The EB survey contained 7 items related to behaviors that were expected to impact patient experience. The QIB survey contained 4 items related to behaviors that were expected to improve quality (Table 1). The initial survey also included questions about demographic characteristics of the participants.

Survey questionnaires were sent via email every 2 weeks for a period of 12 months. The survey questionnaire became available every other week, between Friday morning and Tuesday midnight, during the study period. Hospitalists received daily email reminders on each of these days with a link to the survey website if they did not complete the survey. They had the opportunity to report that they were not on service in the prior week and opt out of the survey for the specific 2-week period. The survey questions were available online as well as on a mobile device format.

Provider Level Patient Experience Scores

Provider-level patient experience scores were calculated from the physician domain Press Ganey survey items, which included the time that the physician spent with patients, the physician addressed questions/worries, the physician kept patients informed, the friendliness/courtesy of physician, and the skill of physician. Press Ganey responses were scored from 1 to 5 based on the Likert scale responses on the survey such that a response “very good” was scored 5 and a response “very poor” was scored 1. Additionally, physician domain HCAHPS item (doctors treat with courtesy/respect, doctors listen carefully, doctors explain in way patients understand) responses were utilized to calculate another set of HCAHPS provider level experience scores. The responses were scored as 1 for “always” response and “0” for any other response, consistent with CMS dichotomization of these results for public reporting. Weighted scores were calculated for individual hospitalists based on the proportion of days each hospitalist billed for the hospitalization so that experience scores of patients who were cared for by multiple providers were assigned to each provider in proportion to the percent of care delivered.23 Separate composite physician scores were generated from the 5 Press Ganey and for the 3 HCAHPS physician items. Each item was weighted equally, with the maximum possible for Press Ganey composite score of 25 (sum of the maximum possible score of 5 on each of the 5 Press Ganey items) and the HCAHPS possible total was 3 (sum of the maximum possible score of 1 on each of the 3 HCAHPS items).

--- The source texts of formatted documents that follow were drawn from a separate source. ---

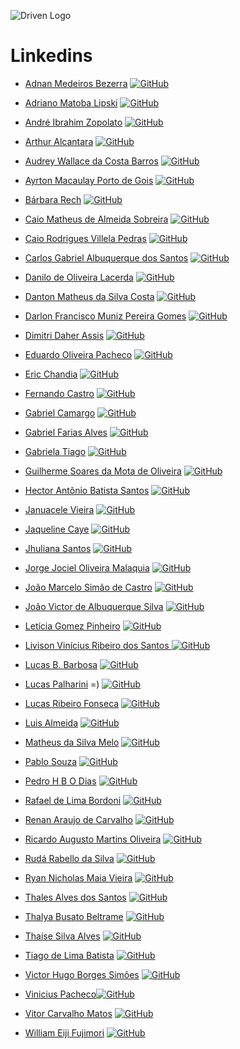 ![Driven Logo](https://uploads-ssl.webflow.com/62235d098ddf9185c2d74422/622c0e0746587f694e5361b5_Driven_pink.png)

# Linkedins

- [Adnan Medeiros Bezerra](https://www.linkedin.com/in/adnan-medeiros-bezerra-374134220/) [![GitHub](https://img.shields.io/badge/GitHub-ff4791?style=flat&logo=github&logoColor=white)](https://github.com/adnanbezerra)


- [Adriano Matoba Lipski](https://www.linkedin.com/in/adriano-matoba-lipski-555378239/) [![GitHub](https://img.shields.io/badge/GitHub-ff4791?style=flat&logo=github&logoColor=white)](https://github.com/dr1co)


- [André Ibrahim Zopolato](https://www.linkedin.com/in/andre-ibrahim-zopolato/) [![GitHub](https://img.shields.io/badge/GitHub-ff4791?style=flat&logo=github&logoColor=white)](https://github.com/andrezopo)


- [Arthur Alcantara](https://www.linkedin.com/in/arthur-alcantara-dev/) [![GitHub](https://img.shields.io/badge/GitHub-ff4791?style=flat&logo=github&logoColor=white)](https://github.com/Tutuezin)


- [Audrey Wallace da Costa Barros](https://www.linkedin.com/in/audrey-wallace-da-costa-barros-160674184/) [![GitHub](https://img.shields.io/badge/GitHub-ff4791?style=flat&logo=github&logoColor=white)](https://github.com/Audrey-Costa)


- [Ayrton Macaulay Porto de Gois](https://www.linkedin.com/in/ayrton-porto/) [![GitHub](https://img.shields.io/badge/GitHub-ff4791?style=flat&logo=github&logoColor=white)](https://github.com/Ikusa0)


- [Bárbara Rech](https://www.linkedin.com/in/barbara-rech/) [![GitHub](https://img.shields.io/badge/GitHub-ff4791?style=flat&logo=github&logoColor=white)](https://github.com/barbararech)


- [Caio Matheus de Almeida Sobreira](https://www.linkedin.com/in/caio-almeida-62a899193/) [![GitHub](https://img.shields.io/badge/GitHub-ff4791?style=flat&logo=github&logoColor=white)](https://github.com/CaioALM)


- [Caio Rodrigues Villela Pedras](https://www.linkedin.com/in/CaioPedras/) [![GitHub](https://img.shields.io/badge/GitHub-ff4791?style=flat&logo=github&logoColor=white)](https://github.com/Caio-Pedras)


- [Carlos Gabriel Albuquerque dos Santos](https://www.linkedin.com/in/carlos-gabriel-albuquerque-dos-santos/) [![GitHub](https://img.shields.io/badge/GitHub-ff4791?style=flat&logo=github&logoColor=white)](https://github.com/carlos-allbuquerque)


- [Danilo de Oliveira Lacerda](https://www.linkedin.com/in/daniloolacerda/) [![GitHub](https://img.shields.io/badge/GitHub-ff4791?style=flat&logo=github&logoColor=white)](https://github.com/danilo-olacerda)


- [Danton Matheus da Silva Costa](https://www.linkedin.com/in/danton-matheus-costa) [![GitHub](https://img.shields.io/badge/GitHub-ff4791?style=flat&logo=github&logoColor=white)](https://github.com/danton03)


- [Darlon Francisco Muniz Pereira Gomes](https://www.linkedin.com/in/darlon-gomes/) [![GitHub](https://img.shields.io/badge/GitHub-ff4791?style=flat&logo=github&logoColor=white)](https://github.com/DarlonGomes)


- [Dimitri Daher Assis](https://www.linkedin.com/in/dimitri-assis/) [![GitHub](https://img.shields.io/badge/GitHub-ff4791?style=flat&logo=github&logoColor=white)](https://github.com/dimitripontocss)


- [Eduardo Oliveira Pacheco](https://www.linkedin.com/in/eduardopacheco12) [![GitHub](https://img.shields.io/badge/GitHub-ff4791?style=flat&logo=github&logoColor=white)](https://github.com/EduardoPacheco12)


- [Eric Chandia](https://www.linkedin.com/in/eric-chandia/) [![GitHub](https://img.shields.io/badge/GitHub-ff4791?style=flat&logo=github&logoColor=white)](https://github.com/EricChandia)


- [Fernando Castro](https://www.linkedin.com/in/nandocastro/) [![GitHub](https://img.shields.io/badge/GitHub-ff4791?style=flat&logo=github&logoColor=white)](https://github.com/nando-castro)


- [Gabriel Camargo](https://www.linkedin.com/in/gabrielcmrg/) [![GitHub](https://img.shields.io/badge/GitHub-ff4791?style=flat&logo=github&logoColor=white)](https://github.com/GabrielCmrg)


- [Gabriel Farias Alves](https://www.linkedin.com/in/gabriel-farias-alves/) [![GitHub](https://img.shields.io/badge/GitHub-ff4791?style=flat&logo=github&logoColor=white)](https://github.com/farias-77)


- [Gabriela Tiago](https://www.linkedin.com/in/gabriela-tiago) [![GitHub](https://img.shields.io/badge/GitHub-ff4791?style=flat&logo=github&logoColor=white)](https://github.com/GabrielaTiago)


- [Guilherme Soares da Mota de Oliveira](https://www.linkedin.com/in/guilherme-oliveira-5b292ba3/) [![GitHub](https://img.shields.io/badge/GitHub-ff4791?style=flat&logo=github&logoColor=white)](https://github.com/smol-guilherme)


- [Hector Antônio Batista Santos](https://www.linkedin.com/in/hectorsantos/) [![GitHub](https://img.shields.io/badge/GitHub-ff4791?style=flat&logo=github&logoColor=white)](https://github.com/Hector-Santos)


- [Januacele Vieira](https://www.linkedin.com/in/januacelevieira) [![GitHub](https://img.shields.io/badge/GitHub-ff4791?style=flat&logo=github&logoColor=white)](https://github.com/Januacele)


- [Jaqueline Caye](https://www.linkedin.com/in/jaqueline-caye/) [![GitHub](https://img.shields.io/badge/GitHub-ff4791?style=flat&logo=github&logoColor=white)](https://github.com/jaquecaye2)


- [Jhuliana Santos](https://www.linkedin.com/in/jhuzinha/) [![GitHub](https://img.shields.io/badge/GitHub-ff4791?style=flat&logo=github&logoColor=white)](https://github.com/jhuzinha)


- [Jorge Jociel Oliveira Malaquia](https://www.linkedin.com/in/jorgemalaquiasdev/) [![GitHub](https://img.shields.io/badge/GitHub-ff4791?style=flat&logo=github&logoColor=white)](https://github.com/JorgeMalaquias)


- [João Marcelo Simão de Castro](https://www.linkedin.com/in/joao-marcelo-castro/) [![GitHub](https://img.shields.io/badge/GitHub-ff4791?style=flat&logo=github&logoColor=white)](https://github.com/Jyagami99)


- [João Victor de Albuquerque Silva](https://www.linkedin.com/in/jv-albuquerque-s) [![GitHub](https://img.shields.io/badge/GitHub-ff4791?style=flat&logo=github&logoColor=white)](https://github.com/JV-Albuquerque-S)


- [Letícia Gomez Pinheiro](https://www.linkedin.com/in/leticia-pinheiro-33354a1b6/) [![GitHub](https://img.shields.io/badge/GitHub-ff4791?style=flat&logo=github&logoColor=white)](https://github.com/Leticia-Pinheiro)


- [Livison Vinícius Ribeiro dos Santos ](https://www.linkedin.com/in/livison-vin%C3%ADcius/)[![GitHub](https://img.shields.io/badge/GitHub-ff4791?style=flat&logo=github&logoColor=white)](https://github.com/LivisonVinicius)


- [Lucas B. Barbosa](https://www.linkedin.com/in/lucas-b-barbosa-12a157216/) [![GitHub](https://img.shields.io/badge/GitHub-ff4791?style=flat&logo=github&logoColor=white)](https://github.com/lucasborges24)


- [Lucas Palharini](https://www.linkedin.com/in/lucas-palharini/) =) [![GitHub](https://img.shields.io/badge/GitHub-ff4791?style=flat&logo=github&logoColor=white)](https://github.com/pipas2309)


- [Lucas Ribeiro Fonseca](https://www.linkedin.com/in/lucasrfon/) [![GitHub](https://img.shields.io/badge/GitHub-ff4791?style=flat&logo=github&logoColor=white)](https://github.com/Lucasrfon)


- [Luis Almeida](https://www.linkedin.com/in/luis-mca/) [![GitHub](https://img.shields.io/badge/GitHub-ff4791?style=flat&logo=github&logoColor=white)](https://github.com/Backus88)


- [Matheus da Silva Melo](https://www.linkedin.com/in/matheusbalcky/) [![GitHub](https://img.shields.io/badge/GitHub-ff4791?style=flat&logo=github&logoColor=white)](https://github.com/MatheusBalcky)


- [Pablo Souza](https://www.linkedin.com/in/pablo-souza-641a9a225/) [![GitHub](https://img.shields.io/badge/GitHub-ff4791?style=flat&logo=github&logoColor=white)](https://github.com/pgeovany)


- [Pedro H B O Dias](https://www.linkedin.com/in/phbodias/) [![GitHub](https://img.shields.io/badge/GitHub-ff4791?style=flat&logo=github&logoColor=white)](https://github.com/phbodias)


- [Rafael de Lima Bordoni](https://www.linkedin.com/in/rafael-de-lima-bordoni/) [![GitHub](https://img.shields.io/badge/GitHub-ff4791?style=flat&logo=github&logoColor=white)](https://github.com/eldskald)


- [Renan Araujo de Carvalho](https://www.linkedin.com/in/renan-araujo-dev/) [![GitHub](https://img.shields.io/badge/GitHub-ff4791?style=flat&logo=github&logoColor=white)](https://github.com/rerenan)


- [Ricardo Augusto Martins Oliveira](https://www.linkedin.com/in/ricardomartinso/) [![GitHub](https://img.shields.io/badge/GitHub-ff4791?style=flat&logo=github&logoColor=white)](https://github.com/ricardomartinso)


- [Rudá Rabello da Silva](https://www.linkedin.com/in/ruda-rabello-da-silva/) [![GitHub](https://img.shields.io/badge/GitHub-ff4791?style=flat&logo=github&logoColor=white)](https://github.com/rudarabello)


- [Ryan Nicholas Maia Vieira](https://www.linkedin.com/in/ryan-nicholas-15ba51158/) [![GitHub](https://img.shields.io/badge/GitHub-ff4791?style=flat&logo=github&logoColor=white)](https://github.com/FKnight-cyber)


- [Thales Alves dos Santos](https://www.linkedin.com/in/thalesalvess/) [![GitHub](https://img.shields.io/badge/GitHub-ff4791?style=flat&logo=github&logoColor=white)](https://github.com/thalesAlves758)


- [Thalya Busato Beltrame](https://www.linkedin.com/in/thalyabbeltrame/) [![GitHub](https://img.shields.io/badge/GitHub-ff4791?style=flat&logo=github&logoColor=white)](https://github.com/thalyabbeltrame)


- [Thaíse Silva Alves](https://www.linkedin.com/in/thaise-silva-alves/) [![GitHub](https://img.shields.io/badge/GitHub-ff4791?style=flat&logo=github&logoColor=white)](https://github.com/thaisealves)


- [Tiago de Lima Batista](https://www.linkedin.com/in/tiago-de-lima-613291213/) [![GitHub](https://img.shields.io/badge/GitHub-ff4791?style=flat&logo=github&logoColor=white)](https://github.com/tiagodlb)


- [Victor Hugo Borges Simões](https://www.linkedin.com/in/victorhugosimoes/) [![GitHub](https://img.shields.io/badge/GitHub-ff4791?style=flat&logo=github&logoColor=white)](https://github.com/VicterHuger)


- [Vinicius Pacheco](https://www.linkedin.com/in/vinicius-pacheco-54abaa242/)[![GitHub](https://img.shields.io/badge/GitHub-ff4791?style=flat&logo=github&logoColor=white)](https://github.com/ThVinicius)


- [Vitor Carvalho Matos](https://www.linkedin.com/in/vitor-carvalho-matos-6345a3234/) [![GitHub](https://img.shields.io/badge/GitHub-ff4791?style=flat&logo=github&logoColor=white)](https://github.com/V1T0R-CM)


- [William Eiji Fujimori](https://www.linkedin.com/in/william-eiji-fujimori/) [![GitHub](https://img.shields.io/badge/GitHub-ff4791?style=flat&logo=github&logoColor=white)](https://github.com/williameiji)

ANALYSIS AND STATISTICAL METHODS

We analyzed the data to assess for changes in frequency of self-reported behavior over the study period, changes in provider-level patient experience between baseline and study period, and the association between the these 2 outcomes. The self-reported etiquette-based behavior responses were scored as 1 for the lowest response (never) to 4 as the highest (always). With 7 questions, the maximum attainable score was 28. The maximum score was normalized to 100 for ease of interpretation (corresponding to percentage of time etiquette behaviors were employed, by self-report). Similarly, the maximum attainable self-reported QIB-related behavior score on the 4 questions was 16. This was also converted to 0-100 scale for ease of comparison.

 

 

Two additional sets of analyses were performed to evaluate changes in patient experience during the study period. First, the mean 12-month provider level patient experience composite score in the baseline period was compared with the 12-month composite score during the 12-month study period for the study group and the control group. These were assessed with and without adjusting for age, sex, race, and U.S. medical school graduate (USMG) status. In the second set of unadjusted and adjusted analyses, changes in biweekly composite scores during the study period were compared between the intervention and the control groups while accounting for correlation between observations from the same physician using mixed linear models. Linear mixed models were used to accommodate correlations among multiple observations made on the same physician by including random effects within each regression model. Furthermore, these models allowed us to account for unbalanced design in our data when not all physicians had an equal number of observations and data elements were collected asynchronously.24 Analyses were performed in R version 3.2.2 (The R Project for Statistical Computing, Vienna, Austria); linear mixed models were performed using the ‘nlme’ package.25

We hypothesized that self-reporting on biweekly surveys would result in increases in the frequency of the reported behavior in each arm. We also hypothesized that, because of biweekly reflection and self-reporting on etiquette-based bedside behavior, patient experience scores would increase in the study arm.

RESULTS

Of the 80 hospitalists approached to participate in the study, 64 elected to participate (80% participation rate). The mean response rate to the survey was 57.4% for the intervention arm and 85.7% for the control arm. Higher response rates were not associated with improved patient experience scores. Of the respondents, 43.1% were younger than 35 years of age, 51.5% practiced in academic settings, and 53.1% were female. There was no statistical difference between hospitalists’ baseline composite experience scores based on gender, age, academic hospitalist status, USMG status, and English as a second language status. Similarly, there were no differences in poststudy composite experience scores based on physician characteristics.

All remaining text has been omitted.